The grand irony of "Exhibitionism" is that the more than 550 artifacts in the show only serve to describe the great unknown at the center of it all: how the Stones have managed to do what they do for more than half a century. "It's hard to keep it alive," Jagger admits. "In one way, you kind of have to bury some of your ego and your controlling instincts. But the benefit you get from that is support," he explains. "You know, I thought we'd made it when we put our first record out. Just to put a record out was 'making it' in some ways for me. But we were always very cocky and self-assured. I remember walking up the King's Road and thinking, 'Yeah, this is it. I've definitely arrived now—a proper record out on a proper record label.' That was the achievement of an ambition that you never thought you'd ever see."

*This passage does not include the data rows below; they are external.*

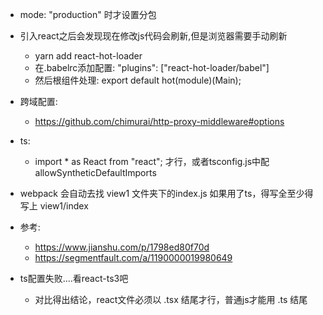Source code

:* mode: "production" 时才设置分包
* 引入react之后会发现现在修改js代码会刷新,但是浏览器需要手动刷新
    * yarn add react-hot-loader
    * 在.babelrc添加配置: "plugins": ["react-hot-loader/babel"]
    * 然后根组件处理: export default hot(module)(Main);
* 跨域配置: 
    * https://github.com/chimurai/http-proxy-middleware#options

* ts:
    * import * as React from "react"; 才行，或者tsconfig.js中配allowSyntheticDefaultImports
* webpack 会自动去找 view1 文件夹下的index.js 如果用了ts，得写全至少得写上 view1/index

* 参考:
    * https://www.jianshu.com/p/1798ed80f70d
    * https://segmentfault.com/a/1190000019980649


* ts配置失败....看react-ts3吧
    * 对比得出结论，react文件必须以 .tsx 结尾才行，普通js才能用 .ts 结尾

Jagger himself is not a collector—"I'm a throwing-out person," he tells me—but he did hang on to a lot of his clothes. "Years ago I put them all in a warehouse, so a lot of the clothes in the exhibition are ones I actually kept," he says.
Nevertheless, when Gallagher and her team went searching through Jagger's cache, they discovered that some key pieces were missing. An investigation revealed that his daughters had done their own comb of his closet. "There were certain outfits we were looking for, and they just weren't in the archive, and in various conversations with people, we thought that maybe his daughters had taken some things," recalls Gallagher. "And in point of fact, they did have one of the jumpsuits."
"My daughters had 'borrowed' them," Jagger says. "They thought it was funny to wear my '70s clothes. I got a couple of things back from them. I used it as a good excuse to say, 'Okay, time for you to give them back now. It has to be hung up in an exhibition.' " The biggest offenders? "Elizabeth and Georgia," he says. "They can get on those rail-thin trousers."